-- Provided data follows --

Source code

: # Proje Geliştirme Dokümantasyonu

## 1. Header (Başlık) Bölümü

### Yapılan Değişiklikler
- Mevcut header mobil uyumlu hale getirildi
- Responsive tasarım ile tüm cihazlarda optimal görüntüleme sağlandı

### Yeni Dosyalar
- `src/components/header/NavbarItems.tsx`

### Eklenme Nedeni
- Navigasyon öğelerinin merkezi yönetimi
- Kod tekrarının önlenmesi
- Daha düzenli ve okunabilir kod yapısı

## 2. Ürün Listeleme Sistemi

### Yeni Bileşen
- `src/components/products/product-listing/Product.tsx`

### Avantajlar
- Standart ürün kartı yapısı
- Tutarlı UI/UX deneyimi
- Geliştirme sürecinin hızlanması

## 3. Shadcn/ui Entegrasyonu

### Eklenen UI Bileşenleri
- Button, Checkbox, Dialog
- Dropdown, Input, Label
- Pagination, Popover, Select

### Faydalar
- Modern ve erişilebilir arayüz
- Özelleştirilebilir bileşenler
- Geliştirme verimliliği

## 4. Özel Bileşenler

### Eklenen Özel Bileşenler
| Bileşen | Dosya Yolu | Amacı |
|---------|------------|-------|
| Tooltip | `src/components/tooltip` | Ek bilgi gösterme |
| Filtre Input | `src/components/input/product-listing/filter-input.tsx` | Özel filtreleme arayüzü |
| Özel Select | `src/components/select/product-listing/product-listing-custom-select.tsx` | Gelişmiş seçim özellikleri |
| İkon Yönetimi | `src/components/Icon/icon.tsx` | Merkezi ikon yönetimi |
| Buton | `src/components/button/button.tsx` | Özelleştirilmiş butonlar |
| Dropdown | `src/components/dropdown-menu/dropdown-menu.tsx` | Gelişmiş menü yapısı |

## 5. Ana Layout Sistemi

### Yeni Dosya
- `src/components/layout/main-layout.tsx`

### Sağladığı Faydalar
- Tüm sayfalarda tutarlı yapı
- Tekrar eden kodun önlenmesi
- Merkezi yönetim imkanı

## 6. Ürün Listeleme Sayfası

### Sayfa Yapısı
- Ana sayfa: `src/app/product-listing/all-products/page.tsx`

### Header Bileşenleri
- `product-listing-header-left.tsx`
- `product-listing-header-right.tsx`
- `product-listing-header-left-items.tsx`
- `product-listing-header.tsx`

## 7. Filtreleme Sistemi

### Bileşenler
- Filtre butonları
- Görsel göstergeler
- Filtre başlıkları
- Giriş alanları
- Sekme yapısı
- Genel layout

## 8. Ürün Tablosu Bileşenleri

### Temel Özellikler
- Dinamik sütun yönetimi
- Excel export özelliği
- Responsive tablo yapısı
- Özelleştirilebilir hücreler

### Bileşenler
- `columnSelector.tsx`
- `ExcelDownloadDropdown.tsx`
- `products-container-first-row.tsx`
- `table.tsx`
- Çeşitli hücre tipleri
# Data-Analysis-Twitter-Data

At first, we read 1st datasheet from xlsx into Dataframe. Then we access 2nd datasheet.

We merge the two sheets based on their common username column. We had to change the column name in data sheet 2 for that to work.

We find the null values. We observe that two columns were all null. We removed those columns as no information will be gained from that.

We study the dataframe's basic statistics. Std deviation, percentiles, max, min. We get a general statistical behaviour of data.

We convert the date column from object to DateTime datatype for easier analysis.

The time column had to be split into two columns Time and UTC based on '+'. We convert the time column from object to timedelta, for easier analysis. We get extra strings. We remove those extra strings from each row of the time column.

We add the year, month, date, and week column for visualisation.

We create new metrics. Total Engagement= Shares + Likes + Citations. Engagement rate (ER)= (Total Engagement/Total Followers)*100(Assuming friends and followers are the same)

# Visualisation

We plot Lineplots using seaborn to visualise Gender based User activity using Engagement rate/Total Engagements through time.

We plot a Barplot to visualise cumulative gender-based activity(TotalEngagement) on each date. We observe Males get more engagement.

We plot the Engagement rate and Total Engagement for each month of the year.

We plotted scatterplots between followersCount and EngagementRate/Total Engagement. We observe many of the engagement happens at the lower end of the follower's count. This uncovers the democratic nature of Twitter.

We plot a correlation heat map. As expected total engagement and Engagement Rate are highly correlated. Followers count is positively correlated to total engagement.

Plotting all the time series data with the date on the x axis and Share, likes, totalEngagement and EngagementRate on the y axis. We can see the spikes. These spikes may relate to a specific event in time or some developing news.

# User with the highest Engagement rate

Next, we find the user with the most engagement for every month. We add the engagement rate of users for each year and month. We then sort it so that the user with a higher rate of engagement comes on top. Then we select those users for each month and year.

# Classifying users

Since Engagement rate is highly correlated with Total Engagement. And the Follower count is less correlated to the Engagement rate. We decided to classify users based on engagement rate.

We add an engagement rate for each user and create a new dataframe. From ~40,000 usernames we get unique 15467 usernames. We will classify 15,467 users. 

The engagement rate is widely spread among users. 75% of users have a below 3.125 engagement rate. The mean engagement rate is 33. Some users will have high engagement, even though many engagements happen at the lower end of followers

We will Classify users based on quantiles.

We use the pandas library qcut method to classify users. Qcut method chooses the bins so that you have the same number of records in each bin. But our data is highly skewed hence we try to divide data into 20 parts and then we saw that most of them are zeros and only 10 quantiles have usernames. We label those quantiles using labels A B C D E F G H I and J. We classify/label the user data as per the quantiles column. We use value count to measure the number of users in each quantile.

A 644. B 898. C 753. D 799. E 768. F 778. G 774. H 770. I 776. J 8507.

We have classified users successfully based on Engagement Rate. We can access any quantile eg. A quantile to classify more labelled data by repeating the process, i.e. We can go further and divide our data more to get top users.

-- Provided data concluded --

**Aim of the exercise:** From the records, copy out each line that includes the string "Input".

**Result:**
- Dropdown, Input, Label
| Filtre Input | `src/components/input/product-listing/filter-input.tsx` | Özel filtreleme arayüzü |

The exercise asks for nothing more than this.